Robert's Blog

Thursday, November 20, 2008

As DB2 Evolves, so, too, do DBA Roles

I recently gave a presentation on DB2 stored procedure trends and technology to a room full of application developers and DB2 DBAs, part of a "lunch and learn" program organized by a large company in the retail industry. Seated next to me at my table was a DB2 DBA manager, and as I sat down after delivering my presentation I mentioned to him that recent DB2 changes emphasizing application enablement (e.g., native SQL procedures in DB2 9 for z/OS, global variables in DB2 9.5 for Linux/UNIX/Windows, the IBM Data Studio development tool) and reducing the need for "hands on" system administration (examples include automated memory and disk storage management enhancements in DB2 9.5 for LUW, and partition-by-growth tablespaces in DB2 9 for z/OS) offered an opportunity for companies to re-think the ways in which DB2 DBAs can be engaged to deliver value to the organization. I went on to say that I was particularly interested in the rise of what might be called the application-focused DB2 DBA.

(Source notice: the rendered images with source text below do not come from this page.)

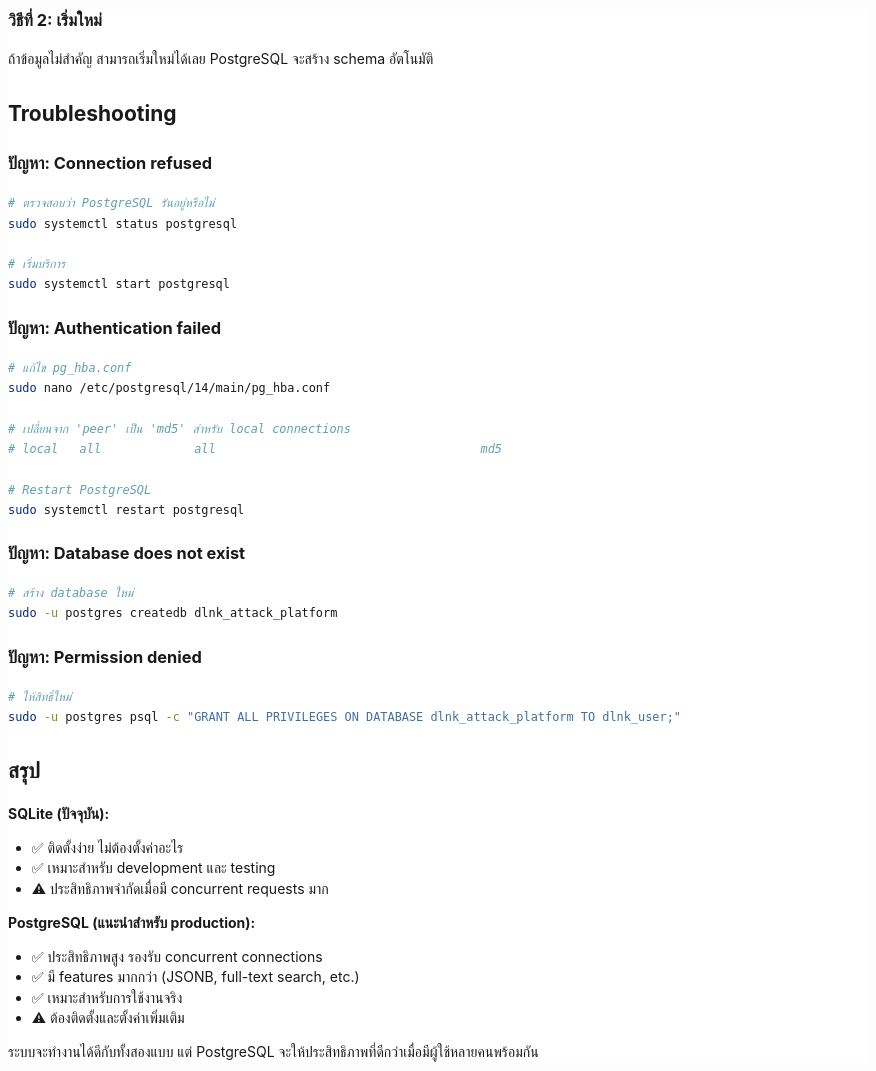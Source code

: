### วิธีที่ 2: เริ่มใหม่

ถ้าข้อมูลไม่สำคัญ สามารถเริ่มใหม่ได้เลย PostgreSQL จะสร้าง schema อัตโนมัติ

## Troubleshooting

### ปัญหา: Connection refused

```bash
# ตรวจสอบว่า PostgreSQL รันอยู่หรือไม่
sudo systemctl status postgresql

# เริ่มบริการ
sudo systemctl start postgresql
```

### ปัญหา: Authentication failed

```bash
# แก้ไข pg_hba.conf
sudo nano /etc/postgresql/14/main/pg_hba.conf

# เปลี่ยนจาก 'peer' เป็น 'md5' สำหรับ local connections
# local   all             all                                     md5

# Restart PostgreSQL
sudo systemctl restart postgresql
```

### ปัญหา: Database does not exist

```bash
# สร้าง database ใหม่
sudo -u postgres createdb dlnk_attack_platform
```

### ปัญหา: Permission denied

```bash
# ให้สิทธิ์ใหม่
sudo -u postgres psql -c "GRANT ALL PRIVILEGES ON DATABASE dlnk_attack_platform TO dlnk_user;"
```

## สรุป

**SQLite (ปัจจุบัน):**
- ✅ ติดตั้งง่าย ไม่ต้องตั้งค่าอะไร
- ✅ เหมาะสำหรับ development และ testing
- ⚠️ ประสิทธิภาพจำกัดเมื่อมี concurrent requests มาก

**PostgreSQL (แนะนำสำหรับ production):**
- ✅ ประสิทธิภาพสูง รองรับ concurrent connections
- ✅ มี features มากกว่า (JSONB, full-text search, etc.)
- ✅ เหมาะสำหรับการใช้งานจริง
- ⚠️ ต้องติดตั้งและตั้งค่าเพิ่มเติม

ระบบจะทำงานได้ดีกับทั้งสองแบบ แต่ PostgreSQL จะให้ประสิทธิภาพที่ดีกว่าเมื่อมีผู้ใช้หลายคนพร้อมกัน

The DB2 DBA manager smiled and told me that his group had indeed recognized and acted on that opportunity by creating a new role, called "Procedural DBA". The title emphasizes stored procedure technology, which - with DB2 for z/OS V9's great-leap-forward support for native SQL procedures, about which I recently blogged - provided the DB2 DBA team with something to "sell" that the retailer's application development teams were very ready to buy. These application developers are - as they should be - focused on delivering functionality needed by the business. They use modern programming languages and techniques, they need access to DB2 databases on both mainframe and distributed systems platforms, and they need to move fast - which means, among other things, that they don't want to have to have the detailed DB2 database schema knowledge needed to embed SQL DML statements (SELECT, INSERT, UPDATE, DELETE) in their business-tier programs. For the development teams, being able to get the back-end DB2 database work done via stored procedures, and being able to call those procedures in a "native" way with respect to the programming language being used (e.g., via IBM's JDBC or ADO.NET drivers), is a very attractive proposition.

That's the demand side of the DB2 stored procedure equation at the big retailer. On the supply side, the DBA manager sees that all the pieces are now in place. With the native SQL procedure support delivered in DB2 for z/OS V9, preparation and deployment of stored procedures written in SQL no longer depends on having a C compiler (the C compiler requirement was similarly removed via DB2 V9 for the Linux, UNIX, and Windows platforms). Not only that, but the SQL programming extensions made available for native SQL procedures on the mainframe platform (such as nested compound statements) make it easier than ever to develop SQL procedures that can be deployed on different DB2 server platforms. Throw in a couple of cherries on top like the zIIP-eligibility of native SQL procedures called via DRDA (for more cost-efficient mainframe computing) and the great SQL procedure development interface of the aforementioned IBM Data Studio tool, and you've got a package that looks great to everyone from developers to systems programmers.

I told the DBA manager that this all sounded pretty cool, and that I'd expect some "traditional" DB2 DBAs to be eager to take the Procedural DBA role for a spin. Again a smile from the manager, and a gesture to person across the table: "Here's one of our first. You can ask her about it." The newly-minted Procedural DBA did indeed show a lot of enthusiasm in talking about her role. She liked all kinds of things about it, and found especially appealing the fact that it involved working with DB2 on both the mainframe and LUW platforms (DB2 for z/OS and DB2 for LUW have some systems programming and database administration differences, but from an application perspective they are virtually identical). She also welcomed the opportunity to move in a new technical direction and to pick up and hone some new skills. She and her Procedural DBA colleagues are poised to accelerate application implementation (a longtime president of Southwest airlines once said that a plane makes zero money when it's on the ground, and an application doesn't make or save money until its in production), because they'll be involved in the development process from concept through data modeling and data architecture all the way to deployment - no heaving stuff over the transom with a "You guys take it from here" (or, on the other side, picking up the pieces of stuff so heaved). The new Procedural DBA knows that she's caught a good wave, and she's looking forward to riding it for a long time.

New technology can benefit an organization. When the organization itself changes (for example, by defining new roles) to take advantage of new technology, that potential benefit can be substantially magnified. I spent time the other day with people from a large retail-industry company who really get this. That makes for a good day indeed.